Digital Public Infrastructure as a Catalyst for Private Sector Innovation: Lessons from Fintech Sector in India

Background Paper No. 29

BY Anit Mukherjee and ashwini joshi

I. INTRODUCTION

Over the past decade, India has built an interoperable, open-source digital public infrastructure (DPI) that is operational at population scale. The key building blocks, commonly known as the “India Stack” include issuing the digital ID (Aadhaar), accelerating financial inclusion (Jan Dhan), enabling digital payments (Unified Payments Interface – UPI), transforming health, education and skill development, and envisioning an open network for future urban mobility and digital commerce.

By enabling a policy framework that fosters data privacy and empowerment, mandates interoperability of digital assets and transactions, and promotes market participation, India’s DPI has expanded the market for goods and services. Over the last decade, this approach has transformed and dramatically increased the country’s financial inclusion, helping India accelerate progress to achieve the Sustainable Development Goals (SDGs).

One of the key value propositions for countries to invest in DPI is that it will build an innovation ecosystem that will attract private capital, promote startups, and provide incentives to entrepreneurs to build locally relevant solutions, thereby generating gainful employment in the emerging digital economy. It is, however, not a given. For DPI to achieve its transformative potential, it is important to understand the pathways through which the governance of DPI enables private investment in the digital economy, thereby creating a virtuous cycle between regulation and innovation that India has witnessed over the past decade. As India’s experience illustrates, the government can not only be a regulatory entity but also drive digital innovation and adoption in sectors that are critical for inclusive growth and development, such as financial inclusion.

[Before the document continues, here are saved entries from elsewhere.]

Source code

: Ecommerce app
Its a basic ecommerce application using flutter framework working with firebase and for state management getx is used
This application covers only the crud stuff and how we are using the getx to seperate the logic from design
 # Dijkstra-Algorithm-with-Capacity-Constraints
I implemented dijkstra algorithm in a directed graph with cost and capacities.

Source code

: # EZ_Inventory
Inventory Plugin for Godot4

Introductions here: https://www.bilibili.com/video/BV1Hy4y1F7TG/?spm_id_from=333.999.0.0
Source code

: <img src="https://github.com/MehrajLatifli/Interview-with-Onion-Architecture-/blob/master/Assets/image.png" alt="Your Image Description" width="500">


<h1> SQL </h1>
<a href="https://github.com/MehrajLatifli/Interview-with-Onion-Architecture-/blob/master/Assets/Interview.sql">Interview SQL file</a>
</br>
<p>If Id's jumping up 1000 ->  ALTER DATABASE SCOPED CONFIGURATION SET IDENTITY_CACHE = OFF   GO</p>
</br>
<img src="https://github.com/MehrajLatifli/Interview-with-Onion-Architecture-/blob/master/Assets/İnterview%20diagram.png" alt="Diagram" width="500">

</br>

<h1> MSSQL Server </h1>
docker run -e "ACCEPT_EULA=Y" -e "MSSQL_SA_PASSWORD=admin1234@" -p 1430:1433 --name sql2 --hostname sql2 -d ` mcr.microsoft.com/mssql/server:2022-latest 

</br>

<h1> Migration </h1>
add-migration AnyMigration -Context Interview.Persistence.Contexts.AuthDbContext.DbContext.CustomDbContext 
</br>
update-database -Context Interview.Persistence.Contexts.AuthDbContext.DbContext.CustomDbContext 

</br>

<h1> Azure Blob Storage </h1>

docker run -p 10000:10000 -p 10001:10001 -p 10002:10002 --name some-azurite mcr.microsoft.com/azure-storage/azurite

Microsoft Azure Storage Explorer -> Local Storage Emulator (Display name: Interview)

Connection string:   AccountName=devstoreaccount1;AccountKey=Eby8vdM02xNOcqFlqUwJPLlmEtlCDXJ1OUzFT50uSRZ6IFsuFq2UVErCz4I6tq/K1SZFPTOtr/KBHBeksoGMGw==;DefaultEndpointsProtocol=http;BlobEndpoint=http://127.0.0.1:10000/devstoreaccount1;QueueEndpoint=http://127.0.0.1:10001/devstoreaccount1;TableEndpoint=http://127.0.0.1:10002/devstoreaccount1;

DPI has been instrumental in the transformation of India’s financial sector. In the area of financial inclusion, the proportion of population above 15 years of age having a bank account increased from around one in three in 2011 to almost universal in 2021, largely due to the use of electronic Know Your Customer (e-KYC) through Aadhaar verification. This has coincided with the creation of the UPI in 2016 — a bank led, protocol based payments infrastructure that has propelled India to becoming a leader in instant digital payments globally. With the basic foundations in place, India has become a hub for innovation in digital payments and financial technology, or “fintech,” more broadly.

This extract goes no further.